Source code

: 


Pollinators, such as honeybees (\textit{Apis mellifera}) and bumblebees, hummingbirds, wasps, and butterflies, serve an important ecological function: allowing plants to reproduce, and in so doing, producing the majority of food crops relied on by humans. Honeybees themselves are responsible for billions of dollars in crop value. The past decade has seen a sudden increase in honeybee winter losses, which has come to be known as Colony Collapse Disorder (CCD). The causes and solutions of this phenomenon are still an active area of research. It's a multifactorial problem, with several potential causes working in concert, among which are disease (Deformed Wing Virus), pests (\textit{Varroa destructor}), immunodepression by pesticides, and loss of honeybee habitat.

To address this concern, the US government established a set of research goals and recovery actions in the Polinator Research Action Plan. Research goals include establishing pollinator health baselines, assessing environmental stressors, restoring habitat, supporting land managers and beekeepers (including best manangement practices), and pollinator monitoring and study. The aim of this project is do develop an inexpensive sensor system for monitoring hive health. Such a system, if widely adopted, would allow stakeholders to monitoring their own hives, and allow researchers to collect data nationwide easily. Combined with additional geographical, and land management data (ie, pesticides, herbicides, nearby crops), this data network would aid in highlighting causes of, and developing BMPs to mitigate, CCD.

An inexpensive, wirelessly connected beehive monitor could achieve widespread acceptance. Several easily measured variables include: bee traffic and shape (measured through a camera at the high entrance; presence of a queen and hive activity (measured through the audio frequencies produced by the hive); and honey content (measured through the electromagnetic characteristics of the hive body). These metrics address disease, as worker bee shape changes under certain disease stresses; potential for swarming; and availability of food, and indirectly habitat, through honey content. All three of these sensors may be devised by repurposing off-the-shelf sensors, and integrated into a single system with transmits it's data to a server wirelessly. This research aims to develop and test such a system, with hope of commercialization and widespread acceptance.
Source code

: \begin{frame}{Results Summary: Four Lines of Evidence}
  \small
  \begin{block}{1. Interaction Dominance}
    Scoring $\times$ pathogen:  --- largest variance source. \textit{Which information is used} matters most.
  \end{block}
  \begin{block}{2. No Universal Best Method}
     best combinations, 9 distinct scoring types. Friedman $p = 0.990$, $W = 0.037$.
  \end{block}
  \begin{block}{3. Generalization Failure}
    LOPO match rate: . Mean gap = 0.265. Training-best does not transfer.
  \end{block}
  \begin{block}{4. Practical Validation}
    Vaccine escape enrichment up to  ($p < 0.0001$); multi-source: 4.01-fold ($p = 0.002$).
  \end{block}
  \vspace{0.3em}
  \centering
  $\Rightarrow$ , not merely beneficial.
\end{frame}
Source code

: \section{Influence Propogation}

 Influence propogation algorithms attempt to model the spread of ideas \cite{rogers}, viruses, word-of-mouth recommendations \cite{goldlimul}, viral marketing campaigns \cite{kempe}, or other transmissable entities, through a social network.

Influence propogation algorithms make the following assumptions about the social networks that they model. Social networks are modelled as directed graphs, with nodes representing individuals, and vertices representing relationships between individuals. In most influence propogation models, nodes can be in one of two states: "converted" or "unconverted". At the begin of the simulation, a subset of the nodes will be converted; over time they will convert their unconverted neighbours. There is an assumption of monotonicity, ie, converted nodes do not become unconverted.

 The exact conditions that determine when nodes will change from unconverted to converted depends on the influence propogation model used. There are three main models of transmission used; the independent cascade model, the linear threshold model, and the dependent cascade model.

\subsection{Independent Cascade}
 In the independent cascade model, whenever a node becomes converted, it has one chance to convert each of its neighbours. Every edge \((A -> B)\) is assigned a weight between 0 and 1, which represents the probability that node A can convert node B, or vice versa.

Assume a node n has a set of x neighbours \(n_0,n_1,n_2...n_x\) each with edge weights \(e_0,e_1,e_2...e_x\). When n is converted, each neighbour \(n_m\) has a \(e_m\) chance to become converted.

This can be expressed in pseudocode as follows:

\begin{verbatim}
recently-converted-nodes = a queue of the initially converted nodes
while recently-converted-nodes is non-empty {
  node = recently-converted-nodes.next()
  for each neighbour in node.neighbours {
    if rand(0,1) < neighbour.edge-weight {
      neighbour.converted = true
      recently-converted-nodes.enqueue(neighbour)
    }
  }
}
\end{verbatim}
********************
Using the material above, work out how many lines hold the word "will". Reply with that number alone.

2